Fine-tuning adjusts a pre-trained model to perform specific tasks by further training it on task-specific data. This process leverages the general knowledge the model has gained and adapts it to the nuances of the new task.

2. The Theory Behind Fine-Tuning

Fine-tuning is a critical aspect of machine learning, especially when working with complex models like LLaMA3. It allows you to adapt a pre-trained model to specific tasks or domains, leveraging existing knowledge while tailoring the model to perform optimally on new, specialized data. This process involves several core concepts, including transfer learning, which forms the foundation of fine-tuning.

2.1 Core Concepts of Fine-Tuning

2.1.1 Transfer Learning

Transfer learning is a powerful approach in machine learning that involves taking a model pre-trained on one task and adapting it to perform a different but related task. The primary benefits of transfer learning are efficiency in training and improved performance, especially when dealing with limited data for the new task. Here’s an in-depth look at how transfer learning works and why it’s so effective:

  • Pre-trained Models: These are models that have been trained on large datasets for general tasks. For example, models like BERT or GPT-3 have been trained on vast amounts of text data to understand language patterns and relationships. Such models capture a broad range of knowledge and features that are useful for various tasks.
  • Feature Extraction: In the transfer learning process, the pre-trained model serves as a feature extractor. It has learned to identify and represent complex patterns in data, which can be reused for different tasks. The model’s internal layers have learned representations that capture a range of features from the input data, which can be applied to new tasks.
  • Adaptation to New Tasks: To adapt a pre-trained model to a new task, you typically modify the model by adding new layers or adjusting the existing ones. For instance, in fine-tuning, you might replace the output layer of a pre-trained model to match the specific number of classes or outputs required for your new task. The rest of the model’s layers, which have already learned useful features, remain unchanged or are fine-tuned with a smaller learning rate.
  • Fine-Tuning: This involves continuing the training of the pre-trained model on a new, task-specific dataset. Fine-tuning is usually done with a smaller learning rate compared to the initial training phase. This is because you want to adjust the model slightly to adapt to the new task without drastically altering the learned features. Fine-tuning helps the model specialize its learned knowledge to the specifics of the new task while retaining the general features acquired during the initial training.
  • Benefits of Transfer Learning:
  • Reduced Training Time: Training a model from scratch can be computationally expensive and time-consuming. Transfer learning significantly reduces this time by leveraging the pre-existing knowledge of a pre-trained model.
  • Improved Performance: Pre-trained models often perform better on new tasks because they start from a point of having learned useful features from a large and diverse dataset. This is particularly beneficial when working with smaller datasets for the new task.
  • Resource Efficiency: Transfer learning saves on computational resources and data requirements, making it a cost-effective solution for many machine learning problems.

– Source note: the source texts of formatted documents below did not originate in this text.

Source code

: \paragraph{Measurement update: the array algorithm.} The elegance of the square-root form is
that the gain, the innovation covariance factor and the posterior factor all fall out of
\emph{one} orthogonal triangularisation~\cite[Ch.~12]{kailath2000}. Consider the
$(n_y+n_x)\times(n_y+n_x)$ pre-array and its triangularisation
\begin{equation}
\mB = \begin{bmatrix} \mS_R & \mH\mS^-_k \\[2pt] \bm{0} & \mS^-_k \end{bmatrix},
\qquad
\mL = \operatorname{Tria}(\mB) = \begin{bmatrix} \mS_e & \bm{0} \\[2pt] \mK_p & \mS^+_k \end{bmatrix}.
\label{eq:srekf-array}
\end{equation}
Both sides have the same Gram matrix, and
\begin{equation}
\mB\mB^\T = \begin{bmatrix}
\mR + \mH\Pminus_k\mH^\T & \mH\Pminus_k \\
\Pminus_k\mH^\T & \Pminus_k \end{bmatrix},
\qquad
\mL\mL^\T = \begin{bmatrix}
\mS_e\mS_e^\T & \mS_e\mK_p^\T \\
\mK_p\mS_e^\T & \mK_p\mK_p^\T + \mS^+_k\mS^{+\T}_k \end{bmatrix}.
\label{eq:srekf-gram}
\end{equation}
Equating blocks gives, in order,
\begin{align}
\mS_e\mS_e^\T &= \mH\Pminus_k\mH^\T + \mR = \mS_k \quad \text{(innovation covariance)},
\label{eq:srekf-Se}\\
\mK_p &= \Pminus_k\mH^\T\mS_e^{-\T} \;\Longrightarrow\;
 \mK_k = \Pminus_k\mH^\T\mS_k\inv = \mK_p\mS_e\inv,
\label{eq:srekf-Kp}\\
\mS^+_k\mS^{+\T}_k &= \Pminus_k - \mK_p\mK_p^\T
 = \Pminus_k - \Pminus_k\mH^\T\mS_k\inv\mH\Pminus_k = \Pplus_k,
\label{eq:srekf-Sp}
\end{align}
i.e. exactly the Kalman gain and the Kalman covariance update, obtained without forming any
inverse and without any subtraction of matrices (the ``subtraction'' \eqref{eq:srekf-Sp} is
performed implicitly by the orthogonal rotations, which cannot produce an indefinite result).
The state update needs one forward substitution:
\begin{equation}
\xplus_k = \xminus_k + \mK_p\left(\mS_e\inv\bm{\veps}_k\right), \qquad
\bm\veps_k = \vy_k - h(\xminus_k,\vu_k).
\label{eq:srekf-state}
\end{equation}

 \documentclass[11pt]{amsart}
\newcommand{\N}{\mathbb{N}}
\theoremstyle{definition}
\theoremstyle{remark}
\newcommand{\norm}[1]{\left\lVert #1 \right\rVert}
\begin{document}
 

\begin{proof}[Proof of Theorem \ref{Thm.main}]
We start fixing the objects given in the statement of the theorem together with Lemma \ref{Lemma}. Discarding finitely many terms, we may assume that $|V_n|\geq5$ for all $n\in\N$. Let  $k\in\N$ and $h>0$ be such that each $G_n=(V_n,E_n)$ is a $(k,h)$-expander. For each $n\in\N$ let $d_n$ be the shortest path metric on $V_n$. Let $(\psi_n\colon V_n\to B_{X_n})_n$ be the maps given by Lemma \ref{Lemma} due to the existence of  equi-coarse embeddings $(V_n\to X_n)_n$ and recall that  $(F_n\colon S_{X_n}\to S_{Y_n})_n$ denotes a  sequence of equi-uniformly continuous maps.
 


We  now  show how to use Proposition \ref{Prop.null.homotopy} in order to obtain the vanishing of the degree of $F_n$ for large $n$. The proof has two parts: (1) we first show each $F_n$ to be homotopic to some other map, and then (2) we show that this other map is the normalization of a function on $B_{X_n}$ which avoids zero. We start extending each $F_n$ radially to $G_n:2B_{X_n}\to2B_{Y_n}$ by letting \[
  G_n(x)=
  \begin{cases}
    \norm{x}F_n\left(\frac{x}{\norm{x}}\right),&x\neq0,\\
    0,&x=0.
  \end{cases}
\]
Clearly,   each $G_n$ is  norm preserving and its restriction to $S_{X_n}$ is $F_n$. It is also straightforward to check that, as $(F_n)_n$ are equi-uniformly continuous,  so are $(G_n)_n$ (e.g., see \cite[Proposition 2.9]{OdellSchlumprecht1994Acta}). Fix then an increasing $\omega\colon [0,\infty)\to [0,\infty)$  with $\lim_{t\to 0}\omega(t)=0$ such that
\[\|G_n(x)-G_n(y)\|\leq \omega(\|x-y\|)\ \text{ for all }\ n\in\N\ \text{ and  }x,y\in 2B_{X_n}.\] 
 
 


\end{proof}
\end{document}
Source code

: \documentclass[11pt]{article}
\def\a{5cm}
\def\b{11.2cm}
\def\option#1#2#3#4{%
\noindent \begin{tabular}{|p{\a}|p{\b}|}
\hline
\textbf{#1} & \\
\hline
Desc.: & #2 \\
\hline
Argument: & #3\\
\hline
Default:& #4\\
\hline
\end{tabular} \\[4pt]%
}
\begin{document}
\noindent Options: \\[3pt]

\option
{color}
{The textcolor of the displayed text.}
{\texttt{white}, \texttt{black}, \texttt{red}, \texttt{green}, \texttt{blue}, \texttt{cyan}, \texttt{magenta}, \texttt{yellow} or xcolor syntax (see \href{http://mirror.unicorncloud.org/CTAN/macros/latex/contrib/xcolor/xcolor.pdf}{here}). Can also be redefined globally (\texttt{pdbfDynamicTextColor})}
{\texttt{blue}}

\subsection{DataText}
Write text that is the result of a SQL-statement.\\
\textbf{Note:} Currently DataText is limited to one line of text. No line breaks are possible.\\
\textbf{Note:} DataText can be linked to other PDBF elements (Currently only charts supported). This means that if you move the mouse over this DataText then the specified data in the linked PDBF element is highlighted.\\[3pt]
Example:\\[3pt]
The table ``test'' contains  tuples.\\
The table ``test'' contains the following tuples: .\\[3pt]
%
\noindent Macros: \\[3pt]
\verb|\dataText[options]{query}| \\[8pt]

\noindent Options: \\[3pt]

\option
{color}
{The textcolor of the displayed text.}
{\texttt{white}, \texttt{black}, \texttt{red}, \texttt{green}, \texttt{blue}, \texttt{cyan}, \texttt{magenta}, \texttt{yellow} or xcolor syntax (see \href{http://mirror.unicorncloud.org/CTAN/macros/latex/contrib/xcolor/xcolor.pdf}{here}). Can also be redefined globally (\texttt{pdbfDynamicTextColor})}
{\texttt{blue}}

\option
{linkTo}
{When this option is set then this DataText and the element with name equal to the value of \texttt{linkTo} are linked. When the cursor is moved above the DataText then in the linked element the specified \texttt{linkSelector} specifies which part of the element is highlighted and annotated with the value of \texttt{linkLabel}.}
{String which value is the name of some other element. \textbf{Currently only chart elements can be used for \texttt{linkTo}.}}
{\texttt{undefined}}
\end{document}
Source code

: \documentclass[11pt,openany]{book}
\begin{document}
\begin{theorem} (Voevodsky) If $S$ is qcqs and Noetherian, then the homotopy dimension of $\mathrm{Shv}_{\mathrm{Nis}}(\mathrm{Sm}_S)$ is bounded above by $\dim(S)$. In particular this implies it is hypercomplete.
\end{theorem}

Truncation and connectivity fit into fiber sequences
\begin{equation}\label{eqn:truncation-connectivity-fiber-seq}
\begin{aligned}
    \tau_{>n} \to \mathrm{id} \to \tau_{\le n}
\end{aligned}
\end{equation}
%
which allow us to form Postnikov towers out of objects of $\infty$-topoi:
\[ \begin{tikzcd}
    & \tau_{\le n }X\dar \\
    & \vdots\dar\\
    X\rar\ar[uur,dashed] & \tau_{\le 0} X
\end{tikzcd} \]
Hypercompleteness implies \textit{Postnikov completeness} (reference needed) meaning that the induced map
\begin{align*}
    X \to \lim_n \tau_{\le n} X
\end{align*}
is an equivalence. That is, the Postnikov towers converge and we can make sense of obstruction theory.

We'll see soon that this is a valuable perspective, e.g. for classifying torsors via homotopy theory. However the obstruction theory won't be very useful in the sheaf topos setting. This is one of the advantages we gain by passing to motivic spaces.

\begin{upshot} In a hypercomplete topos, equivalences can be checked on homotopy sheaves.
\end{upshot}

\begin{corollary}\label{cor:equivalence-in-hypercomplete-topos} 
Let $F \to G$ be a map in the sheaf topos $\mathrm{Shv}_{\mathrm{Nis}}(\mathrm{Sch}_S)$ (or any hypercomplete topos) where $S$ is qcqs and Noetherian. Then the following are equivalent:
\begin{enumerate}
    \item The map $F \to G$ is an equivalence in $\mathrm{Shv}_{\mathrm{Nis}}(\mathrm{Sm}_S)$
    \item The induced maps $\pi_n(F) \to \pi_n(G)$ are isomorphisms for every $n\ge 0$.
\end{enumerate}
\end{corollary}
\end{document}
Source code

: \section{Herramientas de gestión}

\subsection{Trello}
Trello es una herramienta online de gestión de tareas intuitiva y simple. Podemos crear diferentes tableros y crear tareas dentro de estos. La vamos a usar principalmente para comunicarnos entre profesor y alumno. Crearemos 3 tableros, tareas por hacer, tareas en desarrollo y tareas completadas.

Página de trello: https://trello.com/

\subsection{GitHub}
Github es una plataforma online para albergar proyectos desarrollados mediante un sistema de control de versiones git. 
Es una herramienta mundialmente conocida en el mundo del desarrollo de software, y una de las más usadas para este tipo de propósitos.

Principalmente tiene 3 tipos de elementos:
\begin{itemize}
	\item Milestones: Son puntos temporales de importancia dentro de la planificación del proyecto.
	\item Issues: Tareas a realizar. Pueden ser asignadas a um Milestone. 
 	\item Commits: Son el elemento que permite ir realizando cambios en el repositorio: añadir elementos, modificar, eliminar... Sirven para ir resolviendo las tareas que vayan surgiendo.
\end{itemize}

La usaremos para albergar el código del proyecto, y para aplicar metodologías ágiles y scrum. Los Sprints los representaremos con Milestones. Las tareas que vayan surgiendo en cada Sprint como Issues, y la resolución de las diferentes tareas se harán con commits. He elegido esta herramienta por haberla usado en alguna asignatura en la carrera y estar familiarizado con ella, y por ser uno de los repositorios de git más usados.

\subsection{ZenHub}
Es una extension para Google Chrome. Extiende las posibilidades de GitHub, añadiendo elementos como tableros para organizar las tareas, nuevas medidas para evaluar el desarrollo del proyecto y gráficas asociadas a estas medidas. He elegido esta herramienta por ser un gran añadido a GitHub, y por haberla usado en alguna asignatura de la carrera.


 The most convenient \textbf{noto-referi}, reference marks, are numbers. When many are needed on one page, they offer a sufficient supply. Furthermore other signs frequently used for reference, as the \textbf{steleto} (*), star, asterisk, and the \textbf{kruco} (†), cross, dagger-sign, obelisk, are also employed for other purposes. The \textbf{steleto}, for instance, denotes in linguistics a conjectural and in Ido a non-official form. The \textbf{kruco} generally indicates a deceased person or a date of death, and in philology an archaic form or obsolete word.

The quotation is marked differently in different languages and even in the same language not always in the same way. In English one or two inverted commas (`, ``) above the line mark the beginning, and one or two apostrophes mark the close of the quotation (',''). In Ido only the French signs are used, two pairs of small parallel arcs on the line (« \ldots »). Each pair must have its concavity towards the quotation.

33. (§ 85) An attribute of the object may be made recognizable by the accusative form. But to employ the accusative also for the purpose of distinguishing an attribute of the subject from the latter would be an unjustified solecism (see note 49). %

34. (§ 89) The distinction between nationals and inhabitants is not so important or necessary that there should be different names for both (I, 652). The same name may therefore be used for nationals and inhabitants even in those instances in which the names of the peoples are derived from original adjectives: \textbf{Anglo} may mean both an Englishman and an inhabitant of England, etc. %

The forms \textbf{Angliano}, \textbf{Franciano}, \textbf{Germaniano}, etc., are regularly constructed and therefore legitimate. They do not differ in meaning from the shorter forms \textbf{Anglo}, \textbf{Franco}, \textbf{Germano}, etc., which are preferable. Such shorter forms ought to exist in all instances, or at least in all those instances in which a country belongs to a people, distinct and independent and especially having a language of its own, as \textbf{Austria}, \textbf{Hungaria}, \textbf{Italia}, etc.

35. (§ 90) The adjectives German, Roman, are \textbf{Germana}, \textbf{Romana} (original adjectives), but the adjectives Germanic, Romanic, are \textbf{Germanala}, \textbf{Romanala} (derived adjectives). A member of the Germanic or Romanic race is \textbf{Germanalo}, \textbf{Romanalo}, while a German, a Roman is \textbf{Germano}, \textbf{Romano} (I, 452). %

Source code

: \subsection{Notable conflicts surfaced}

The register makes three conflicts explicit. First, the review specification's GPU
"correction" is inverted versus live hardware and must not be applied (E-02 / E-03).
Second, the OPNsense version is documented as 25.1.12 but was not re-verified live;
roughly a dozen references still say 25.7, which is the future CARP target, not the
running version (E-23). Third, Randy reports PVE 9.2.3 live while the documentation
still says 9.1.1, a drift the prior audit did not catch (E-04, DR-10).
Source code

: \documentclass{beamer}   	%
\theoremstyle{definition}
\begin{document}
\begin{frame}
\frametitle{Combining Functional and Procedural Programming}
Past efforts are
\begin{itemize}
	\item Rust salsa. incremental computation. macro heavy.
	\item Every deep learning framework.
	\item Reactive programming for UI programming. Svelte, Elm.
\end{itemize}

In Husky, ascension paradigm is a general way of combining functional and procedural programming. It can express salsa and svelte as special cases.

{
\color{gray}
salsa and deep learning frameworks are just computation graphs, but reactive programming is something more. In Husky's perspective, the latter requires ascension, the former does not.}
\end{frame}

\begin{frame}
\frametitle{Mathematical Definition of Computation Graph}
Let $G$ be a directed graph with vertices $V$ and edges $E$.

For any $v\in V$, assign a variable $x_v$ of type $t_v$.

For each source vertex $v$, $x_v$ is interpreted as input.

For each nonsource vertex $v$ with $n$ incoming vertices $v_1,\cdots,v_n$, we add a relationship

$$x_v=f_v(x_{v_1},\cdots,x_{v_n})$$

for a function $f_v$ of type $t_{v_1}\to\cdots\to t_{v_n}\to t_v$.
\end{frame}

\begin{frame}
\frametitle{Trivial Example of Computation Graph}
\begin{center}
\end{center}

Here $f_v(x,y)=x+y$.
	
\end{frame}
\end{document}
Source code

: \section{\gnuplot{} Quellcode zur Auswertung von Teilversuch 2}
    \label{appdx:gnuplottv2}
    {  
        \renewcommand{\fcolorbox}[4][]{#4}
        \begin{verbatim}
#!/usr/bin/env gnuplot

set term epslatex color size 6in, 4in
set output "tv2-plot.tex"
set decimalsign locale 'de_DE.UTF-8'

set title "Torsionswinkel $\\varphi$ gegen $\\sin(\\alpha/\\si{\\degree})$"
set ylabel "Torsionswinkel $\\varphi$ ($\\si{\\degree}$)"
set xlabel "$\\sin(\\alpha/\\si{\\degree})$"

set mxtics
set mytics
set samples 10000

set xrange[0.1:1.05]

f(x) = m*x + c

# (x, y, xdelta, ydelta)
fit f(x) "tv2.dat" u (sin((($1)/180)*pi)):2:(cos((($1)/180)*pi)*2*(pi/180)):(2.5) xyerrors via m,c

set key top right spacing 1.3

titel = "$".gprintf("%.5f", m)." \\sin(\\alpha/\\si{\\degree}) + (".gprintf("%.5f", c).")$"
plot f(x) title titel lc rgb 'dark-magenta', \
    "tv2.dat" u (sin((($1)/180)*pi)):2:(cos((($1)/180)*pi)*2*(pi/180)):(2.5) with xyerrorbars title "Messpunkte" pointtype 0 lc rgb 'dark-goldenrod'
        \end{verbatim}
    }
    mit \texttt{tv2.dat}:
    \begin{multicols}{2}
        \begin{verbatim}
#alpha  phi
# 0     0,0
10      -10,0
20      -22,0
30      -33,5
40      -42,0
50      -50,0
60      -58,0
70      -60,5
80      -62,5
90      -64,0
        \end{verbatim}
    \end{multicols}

2.1.2 Fine-Tuning Techniques

  • Full Model Fine-Tuning: Adjusting all layers of the model.
  • Layer-Wise Fine-Tuning: Fine-tuning specific layers of the model.
  • Parameter-Efficient Fine-Tuning (PEFT): Techniques like LoRA (Low-Rank Adaptation) that adjust a small subset of parameters to adapt the model.

2.2 Key Parameters in Fine-Tuning

2.2.1 Learning Rate

The learning rate controls how much to change the model’s weights in response to the estimated error. A higher learning rate can speed up training but may cause instability, while a lower rate ensures stable but slower convergence.

2.2.2 Batch Size

Batch size refers to the number of training examples utilized in one iteration. Larger batch sizes can lead to more accurate estimates of gradients but require more memory.

2.2.3 Epochs

An epoch is one complete pass through the entire training dataset. More epochs can lead to better training but may also cause overfitting if not managed properly.

2.2.4 Regularization

Techniques like dropout and weight decay are used to prevent overfitting by reducing the model’s ability to memorize the training data.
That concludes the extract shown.